Imports of soybeans plunged 21 percent in the 2003-2004 marketing year and an outbreak of H5N1 virus in 2006 also led to the slowest growth in shipments since the SARS outbreak.
“We believe this new avian flu will cut at least 500,000 tons of soybean-meal demand in the immediate future,” said Liu Xianwu, general manager at researcher China Cereals & Oils Business Net.
“Soybeans will come down because at the current level, Chinese crushers don’t make money,” he said April 12.
Soybeans in Chicago may drop to $13 a bushel in the next month, according to Beijing-based China Cereals.
Soybeans for May on the Chicago Board of Trade delivery were at $13.7625 a bushel at 3:37 p.m. in Beijing on April 12.
Meal on the Dalian Commodity Exchange closed at 3,157 yuan ($510) a ton on April 12, losing 6.8 percent since March, when the outbreak was first reported.
Husbandry ‘Disasters’
“Disasters are hitting the animal husbandry one wave after another,” as even before the bird flu, consumers were still leery of eating pork from the effect of the dead hogs incident, said Monica Tu, soybean analyst at Shanghai JC Intelligence Co.
“It’s looking more likely we’ll have to keep cutting projection for this year’s imports,” she said.
Yum! Brands, Inc. said in a statement this week that the avian flu in China has had a “significant, negative impact on KFC sales.”
Xiamen Airlines Co. has suspended serving chicken or ducks because of passengers’ concerns.
Authorities in Shanghai retrieved 11,040 dead pigs from Shanghai’s Huangpu river last month, with thousands more found in neighboring Zhejiang province.

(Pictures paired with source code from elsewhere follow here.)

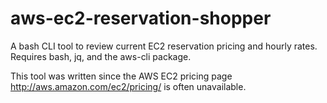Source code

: # aws-ec2-reservation-shopper
A bash CLI tool to review current EC2 reservation pricing and hourly rates.
Requires bash, jq, and the aws-cli package.

This tool was written since the AWS EC2 pricing page http://aws.amazon.com/ec2/pricing/ is often unavailable.
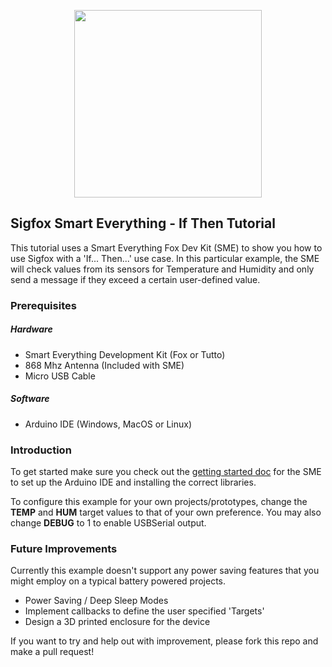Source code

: <p align="center"><img src ="http://www.sigfox.com/themes/custom/sigfox/images/logo-2016.svg" width="300"></p>

## Sigfox Smart Everything - If Then Tutorial

This tutorial uses a Smart Everything Fox Dev Kit (SME) to show you how to use Sigfox with a 'If... Then...' use case. In this particular example, the SME will check values from its sensors for Temperature and Humidity and only send a message if they exceed a certain user-defined value.

### Prerequisites

##### Hardware

* Smart Everything Development Kit (Fox or Tutto)
* 868 Mhz Antenna (Included with SME)
* Micro USB Cable

##### Software

* Arduino IDE (Windows, MacOS or Linux)

### Introduction

To get started make sure you check out the [getting started doc](http://docs-europe.electrocomponents.com/webdocs/144b/0900766b8144b09d.pdf) for the SME to set up the Arduino IDE and installing the correct libraries.

To configure this example for your own projects/prototypes, change the **TEMP** and **HUM** target values to that of your own preference. You may also change **DEBUG** to 1 to enable USBSerial output.

### Future Improvements

Currently this example doesn't support any power saving features that you might employ on a typical battery powered projects.

* Power Saving / Deep Sleep Modes
* Implement callbacks to define the user specified 'Targets'
* Design a 3D printed enclosure for the device

If you want to try and help out with improvement, please fork this repo and make a pull request!
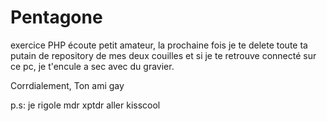# Pentagone
exercice PHP
écoute petit amateur, la prochaine fois je te delete toute ta putain de repository de mes deux couilles et 
si je te retrouve connecté sur ce pc,
je t'encule a sec avec du gravier.

Corrdialement, 
Ton ami gay

p.s: je rigole mdr xptdr aller kisscool
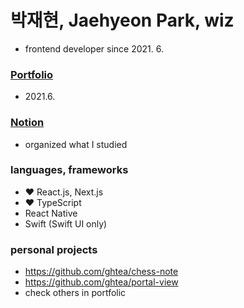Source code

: # 박재현, Jaehyeon Park, wiz

- frontend developer since 2021. 6.

### [Portfolio](https://pfo.nextwing.me)
- 2021.6.

### [Notion](https://www.notion.so/Development-25af2a3ac82949b3a7ba7d6db9e13778)
- organized what I studied

### languages, frameworks
- ❤️ React.js, Next.js
- ❤️ TypeScript
- React Native
- Swift (Swift UI only)

### personal projects
- https://github.com/ghtea/chess-note
- https://github.com/ghtea/portal-view
- check others in portfolic
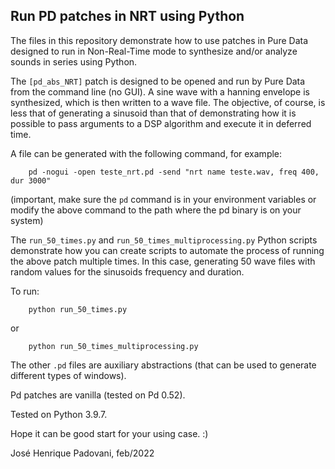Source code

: ## Run PD patches in NRT using Python

The files in this repository demonstrate how to use patches in Pure Data designed to run in Non-Real-Time mode to synthesize and/or analyze sounds in series using Python.

The `[pd_abs_NRT]` patch is designed to be opened and run by Pure Data from the command line (no GUI). A sine wave with a hanning envelope is synthesized, which is then written to a wave file. The objective, of course, is less that of generating a sinusoid than that of demonstrating how it is possible to pass arguments to a DSP algorithm and execute it in deferred time.

A file can be generated with the following command, for example:

        pd -nogui -open teste_nrt.pd -send "nrt name teste.wav, freq 400, dur 3000"

(important, make sure the `pd` command is in your environment variables or modify the above command to the path where the pd binary is on your system)

The `run_50_times.py` and `run_50_times_multiprocessing.py` Python scripts demonstrate how you can create scripts to automate the process of running the above patch multiple times. In this case, generating 50 wave files with random values for the sinusoids frequency and duration.

To run:

        python run_50_times.py

or

        python run_50_times_multiprocessing.py

The other `.pd` files are auxiliary abstractions (that can be used to generate different types of windows).

Pd patches are vanilla (tested on Pd 0.52).

Tested on Python 3.9.7.

Hope it can be good start for your using case. :)

José Henrique Padovani, feb/2022

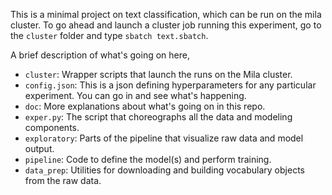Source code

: This is a minimal project on text classification, which can be run on the mila cluster. To go ahead and launch a cluster job running this experiment, go to the `cluster` folder and type `sbatch text.sbatch`.

A brief description of what's going on here,

- `cluster`: Wrapper scripts that launch the runs on the Mila cluster.
- `config.json`: This is a json defining hyperparameters for any particular experiment. You can go in and see what's happening.
- `doc`: More explanations about what's going on in this repo.
- `exper.py`: The script that choreographs all the data and modeling components.
- `exploratory`: Parts of the pipeline that visualize raw data and model output.
- `pipeline`: Code to define the model(s) and perform training.
- `data_prep`: Utilities for downloading and building vocabulary objects from the raw data.
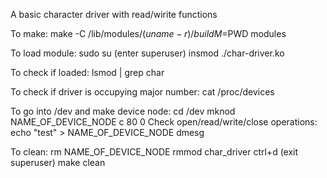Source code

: A basic character driver with read/wirite functions

To make: 				      make -C /lib/modules/$(uname -r)/build M=$PWD modules

To load module: 			      sudo su (enter superuser)
					      insmod ./char-driver.ko

To check if loaded: 			      lsmod | grep char

To check if driver is occupying major number: cat /proc/devices

To go into /dev and make device node:         cd /dev
				              mknod NAME_OF_DEVICE_NODE c 80 0
Check open/read/write/close operations:       echo "test" > NAME_OF_DEVICE_NODE
				  	      dmesg

To clean: 				      rm NAME_OF_DEVICE_NODE
					      rmmod char_driver
	   				      ctrl+d (exit superuser)
					      make clean
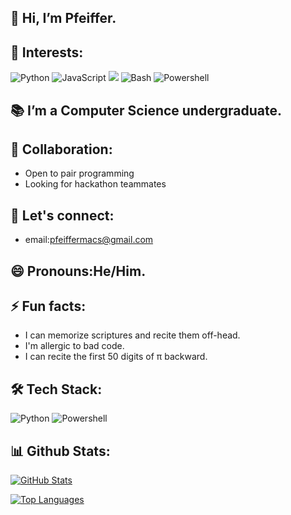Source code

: ## 👋 Hi, I’m Pfeiffer.
## 👀 Interests:
![Python](https://img.shields.io/badge/Python-3776AB?style=flat&logo=python&logoColor=white)
![JavaScript](https://img.shields.io/badge/JavaScript-F7DF1E?style=flat&logo=javascript&logoColor=white)
![](https://img.shields.io/badge/C++-00599C?style=flat&logo=cplusplus)
![Bash](https://img.shields.io/badge/Bash-4EAA25?style=flat&logo=gnubash)
![Powershell](https://img.shields.io/badge/Powershell-012456?style=flat&logo=icon-powershell)
## 📚 I’m a Computer Science undergraduate.
## 🦾 Collaboration:
- Open to pair programming
- Looking for hackathon teammates
## 🔗 Let's connect:
- email:pfeiffermacs@gmail.com
## 😄 Pronouns:He/Him.
## ⚡ Fun facts:
- I can memorize scriptures and recite them off-head.
- I'm allergic to bad code.
- I can recite the first 50 digits of π backward.

## 🛠️ Tech Stack:
![Python](https://img.shields.io/badge/Python-3776AB?style=flat&logo=python&logoColor=white)
![Powershell](https://img.shields.io/badge/Powershell-F7DF1E?style=flat&logo=powershell&logoColor=black)

## 📊 Github Stats:
[![GitHub Stats](https://github-readme-stats.vercel.app/api?username=pfeiifer&show_icons=true&theme=radical)](https://github.com/pfeiifer)

[![Top Languages](https://github-readme-stats.vercel.app/api/top-langs/?username=pfeiifer&layout=compact&theme=merko)](https://github.com/pfeiifer)

<!---
pfeiffer/pfeiffer is a ✨ special ✨ repository because its `README.md` (this file) appears on your GitHub profile.
You can click the Preview link to take a look at your changes.
--->
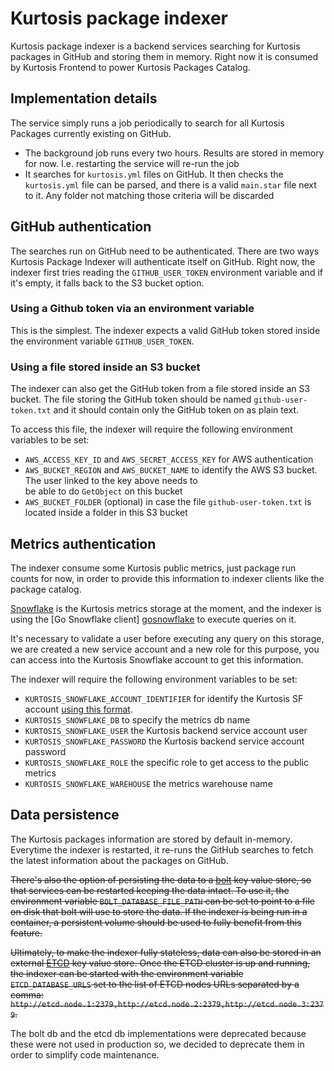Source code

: Kurtosis package indexer
========================

Kurtosis package indexer is a backend services searching for Kurtosis packages in GitHub and storing them in memory.
Right now it is consumed by Kurtosis Frontend to power Kurtosis Packages Catalog.

Implementation details
----------------------

The service simply runs a job periodically to search for all Kurtosis Packages currently existing on GitHub.
- The background job runs every two hours. Results are stored in memory for now. I.e. restarting the service will re-run the job
- It searches for `kurtosis.yml` files on GitHub. It then checks the `kurtosis.yml` file can be parsed, and there is a valid `main.star` file next to it. Any folder not matching those criteria will be discarded

GitHub authentication
---------------------

The searches run on GitHub need to be authenticated. There are two ways Kurtosis Package Indexer will authenticate itself
on GitHub.
Right now, the indexer first tries reading the `GITHUB_USER_TOKEN` environment variable and if it's empty, it falls back
to the S3 bucket option.

### Using a Github token via an environment variable
This is the simplest. The indexer expects a valid GitHub token stored inside the environment variable `GITHUB_USER_TOKEN`.

### Using a file stored inside an S3 bucket
The indexer can also get the GitHub token from a file stored inside an S3 bucket.
The file storing the GitHub token should be named `github-user-token.txt` and it should contain only the GitHub token 
on as plain text.

To access this file, the indexer will require the following environment variables to be set:
- `AWS_ACCESS_KEY_ID` and `AWS_SECRET_ACCESS_KEY` for AWS authentication
- `AWS_BUCKET_REGION` and `AWS_BUCKET_NAME` to identify the AWS S3 bucket. The user linked to the key above needs to  
be able to do `GetObject` on this bucket
- `AWS_BUCKET_FOLDER` (optional) in case the file `github-user-token.txt` is located inside a folder in this S3 bucket

Metrics authentication
----------------------

The indexer consume some Kurtosis public metrics, just package run counts for now, in order to provide this information 
to indexer clients like the package catalog.

[Snowflake][snowflake] is the Kurtosis metrics storage at the moment, and the indexer is using the [Go Snowflake client]
[gosnowflake] to execute queries on it.

It's necessary to validate a user before executing any query on this storage, we are created a new service account
and a new role for this purpose, you can access into the Kurtosis Snowflake account to get this information.

The indexer will require the following environment variables to be set:
- `KURTOSIS_SNOWFLAKE_ACCOUNT_IDENTIFIER` for identify the Kurtosis SF account [using this format][snowflake-account-format].
- `KURTOSIS_SNOWFLAKE_DB` to specify the metrics db name
- `KURTOSIS_SNOWFLAKE_USER` the Kurtosis backend service account user
- `KURTOSIS_SNOWFLAKE_PASSWORD` the Kurtosis backend service account password
- `KURTOSIS_SNOWFLAKE_ROLE` the specific role to get access to the public metrics
- `KURTOSIS_SNOWFLAKE_WAREHOUSE` the metrics warehouse name

Data persistence
----------------

The Kurtosis packages information are stored by default in-memory. Everytime the indexer is restarted, it re-runs the
GitHub searches to fetch the latest information about the packages on GitHub.

~~There's also the option of persisting the data to a [bolt](https://github.com/etcd-io/bbolt) key value store, so that 
services can be restarted keeping the data intact. To use it, the environment variable `BOLT_DATABASE_FILE_PATH` can 
be set to point to a file on disk that bolt will use to store the data. If the indexer is being run in a container, a 
persistent volume should be used to fully benefit from this feature.~~

~~Ultimately, to make the indexer fully stateless, data can also be stored in an external 
[ETCD](https://etcd.io/) key value store. Once the ETCD cluster is up and running, the indexer can be started with the
environment variable `ETCD_DATABASE_URLS` set to the list of ETCD nodes URLs separated by a comma: 
`http://etcd.node.1:2379,http://etcd.node.2:2379,http://etcd.node.3:2379`.~~

The bolt db and the etcd db implementations were deprecated because these were not used in production so, we decided to
deprecate them in order to simplify code maintenance.

[snowflake]: https://www.snowflake.com/en/
[gosnowflake]: https://github.com/snowflakedb/gosnowflake
[snowflake-account-format]: https://docs.snowflake.com/en/user-guide/admin-account-identifier#format-1-preferred-account-name-in-your-organization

The environmental scare helped reduce the price of live hogs to the lowest in almost three years, causing “large losses” to the nation’s animal husbandry sector, Liu Yonghao, chairman of New Hope Liuhe Co., China’s biggest poultry supplier, said in Beijing on April 9.
The average price of live hogs traded in northern Shandong province declined to 12.20 yuan a kilogram on April 12, the lowest since July 2010, according to Shanghai JC data.
China used 45.2 million tons of soybean meal to feed animals in 2011-2012, according to Shanghai JC’s Tu.
Hogs account for about half of the feed consumption, while the poultry and eggs sector took 40 percent, Tu said. Feed is made mostly with soybean meal, corn and sometimes wheat.
Total soybean imports in the first six months of the 2012- 2013 marketing year fell 9.2 percent.